Но могут посулить. Обязательно посулят. Уже посулили
Собеседник врать не стал; просто и по-деловому пояснил:
– То, что я вам предложу, не очень будет походить на вашу жизнь дома. Хотите, расскажу, как вы там обретались? Трехкомнатная хрущевка. Учитывая смену времен, возможно чуть лучше, но не на много. Квартира улучшенной планировки?
– Сталинская застройка в центре, – вяло откликнулся Илья.
– Если с хорошим ремонтом, то – вполне, – в голосе г-на Алмазова появилась толика уважения. – Дети: один – в институте. Возможно, и сам поступил. У таких, как вы дети, как правило, учатся неплохо. Но не исключено, что пришлось маленько помочь отпрыску. Ладно, не имеет значения. Второй – в школе. Жена работает вместе с вами. Хотя всегда были врачи способные содержать неработающую жену. И не одну. Вы не из них.
С этим осталось только согласится.
– Значит, оба день и ночь на работе.
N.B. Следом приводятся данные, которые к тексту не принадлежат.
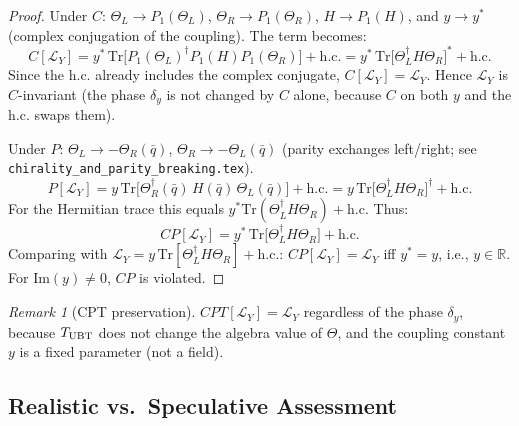 \documentclass[12pt,a4paper]{article}
\theoremstyle{definition}
\theoremstyle{remark}
\newtheorem{remark}[theorem]{Remark}
\begin{document}
\begin{proof}
Under $C$: $\Theta_L\to P_1(\Theta_L)$, $\Theta_R\to P_1(\Theta_R)$, $H\to P_1(H)$,
and $y\to y^*$ (complex conjugation of the coupling).
The term becomes:
\begin{equation}
  C[\mathcal{L}_Y]
  = y^*\,\mathrm{Tr}\bigl[P_1(\Theta_L)^\dagger P_1(H) P_1(\Theta_R)\bigr]
  + \mathrm{h.c.}
  = y^*\,\mathrm{Tr}\bigl[\Theta_L^\dagger H \Theta_R\bigr]^*
  + \mathrm{h.c.}
\end{equation}
Since the $\mathrm{h.c.}$ already includes the complex conjugate, $C[\mathcal{L}_Y]=\mathcal{L}_Y$.
Hence $\mathcal{L}_Y$ is $C$-invariant (the phase $\delta_y$ is not changed
by $C$ alone, because $C$ on both $y$ and the $\mathrm{h.c.}$ swaps them).

Under $P$: $\Theta_L\to -\Theta_R(\bar q)$, $\Theta_R\to -\Theta_L(\bar q)$
(parity exchanges left/right; see \texttt{chirality\_and\_parity\_breaking.tex}).
\begin{equation}
  P[\mathcal{L}_Y]
  = y\,\mathrm{Tr}\bigl[\Theta_R^\dagger(\bar q)\, H(\bar q)\, \Theta_L(\bar q)\bigr]
  + \mathrm{h.c.}
  = y\,\mathrm{Tr}\bigl[\Theta_L^\dagger H \Theta_R\bigr]^{\dagger} + \mathrm{h.c.}
\end{equation}
For the Hermitian trace this equals $y^*\mathrm{Tr}(\Theta_L^\dagger H\Theta_R) + \mathrm{h.c.}$
Thus:
\begin{equation}
  CP[\mathcal{L}_Y]
  = y^*\,\mathrm{Tr}\bigl[\Theta_L^\dagger H \Theta_R\bigr] + \mathrm{h.c.}
  \label{eq:cp:yukawa_CP}
\end{equation}
Comparing with $\mathcal{L}_Y = y\,\mathrm{Tr}[\Theta_L^\dagger H\Theta_R]+\mathrm{h.c.}$:
$CP[\mathcal{L}_Y]=\mathcal{L}_Y$ iff $y^* = y$, i.e., $y\in\mathbb{R}$.
For $\mathrm{Im}(y)\neq0$, $CP$ is violated.
\end{proof}

\begin{remark}[CPT preservation]
$CPT[\mathcal{L}_Y] = \mathcal{L}_Y$ regardless of the phase $\delta_y$,
because $T_{\rm UBT}$ does not change the algebra value of $\Theta$,
and the coupling constant $y$ is a fixed parameter (not a field).
\end{remark}

\subsection{Realistic vs.\ Speculative Assessment}
\end{document}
Редкие минуты отдыха. Редкие поездки всей семьей на море, – так, кажется, говорят: на море? – когда обломится бесплатная путевка в пансионат. Или дикарями. Хорошее слово. И каждая радужная бумажка на счету. Яхта, что дразнится на горизонте, недоступна. Приличное место в приличном санатории – тем более. Даже на скутер для младшего денег нет. Еще забыл: машина. Копейка или шестерка?
– Тойота.
– Наверное, роскошь, – прозвучало со смаком . – Если я не во всем прав, то уж во многом – точно. Так вот, перенести тебя, – г-н Алмазов вмиг погрубел. Тыканье неприятно покоробило Илью. Когда Горимысл говорил «Ты», было понятно, нормально и даже приятно. Когда тыкнул господин Алмазов – захотелось напомнить, что вместе они отнюдь никого не пасли, и вряд ли придется.
– Перенести тебя в твой мир я не могу. Но сделать твою жизнь здесь вполне сносной и даже приятной – в моей власти. От тебя взамен потребуются определенные услуги.
– Какие?
– О них разговор впереди. Если ты согласишься.